| Stored data |
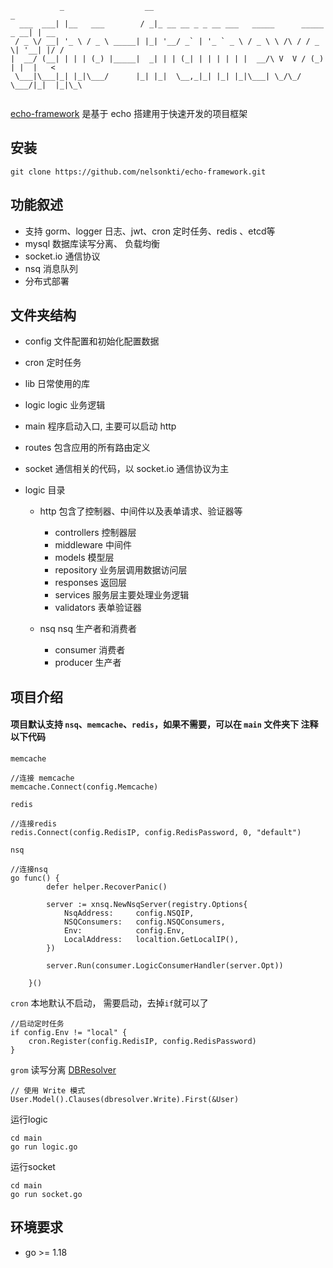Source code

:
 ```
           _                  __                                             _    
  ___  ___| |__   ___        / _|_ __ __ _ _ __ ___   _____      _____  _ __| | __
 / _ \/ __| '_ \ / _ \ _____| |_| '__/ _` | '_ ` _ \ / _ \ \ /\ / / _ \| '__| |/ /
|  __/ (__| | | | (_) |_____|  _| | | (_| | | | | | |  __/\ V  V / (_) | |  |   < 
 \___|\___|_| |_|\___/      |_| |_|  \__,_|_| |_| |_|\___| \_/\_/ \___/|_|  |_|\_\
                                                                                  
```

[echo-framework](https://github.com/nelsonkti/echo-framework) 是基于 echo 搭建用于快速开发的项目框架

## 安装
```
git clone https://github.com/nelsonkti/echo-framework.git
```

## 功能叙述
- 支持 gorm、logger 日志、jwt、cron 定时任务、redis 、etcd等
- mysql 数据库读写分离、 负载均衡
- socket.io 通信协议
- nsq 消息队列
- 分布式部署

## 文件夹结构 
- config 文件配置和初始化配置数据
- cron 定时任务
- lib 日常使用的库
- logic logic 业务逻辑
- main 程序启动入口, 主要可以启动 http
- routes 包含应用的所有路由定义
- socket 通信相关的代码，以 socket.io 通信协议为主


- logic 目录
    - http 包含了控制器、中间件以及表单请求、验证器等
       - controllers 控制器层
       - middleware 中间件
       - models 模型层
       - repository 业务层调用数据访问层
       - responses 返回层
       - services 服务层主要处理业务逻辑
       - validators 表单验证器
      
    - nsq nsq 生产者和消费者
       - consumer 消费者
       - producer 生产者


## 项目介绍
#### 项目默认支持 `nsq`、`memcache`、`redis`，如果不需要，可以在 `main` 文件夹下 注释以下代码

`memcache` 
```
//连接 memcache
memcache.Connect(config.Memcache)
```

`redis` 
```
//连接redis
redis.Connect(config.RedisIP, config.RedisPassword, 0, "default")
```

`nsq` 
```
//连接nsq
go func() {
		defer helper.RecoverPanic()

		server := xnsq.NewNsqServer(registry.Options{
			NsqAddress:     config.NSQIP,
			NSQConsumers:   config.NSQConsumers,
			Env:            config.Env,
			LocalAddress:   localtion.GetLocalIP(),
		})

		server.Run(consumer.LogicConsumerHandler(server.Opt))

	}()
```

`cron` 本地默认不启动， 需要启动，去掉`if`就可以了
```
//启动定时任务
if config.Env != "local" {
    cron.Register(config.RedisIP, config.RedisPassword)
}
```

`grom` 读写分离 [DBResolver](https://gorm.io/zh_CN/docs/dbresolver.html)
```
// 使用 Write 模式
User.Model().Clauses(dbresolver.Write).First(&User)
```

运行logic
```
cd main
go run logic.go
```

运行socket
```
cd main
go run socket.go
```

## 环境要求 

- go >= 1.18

| Your assignment |
Your task is to collect every line above that contains the word "framework".

| Your solution |
[echo-framework](https://github.com/nelsonkti/echo-framework) 是基于 echo 搭建用于快速开发的项目框架
git clone https://github.com/nelsonkti/echo-framework.git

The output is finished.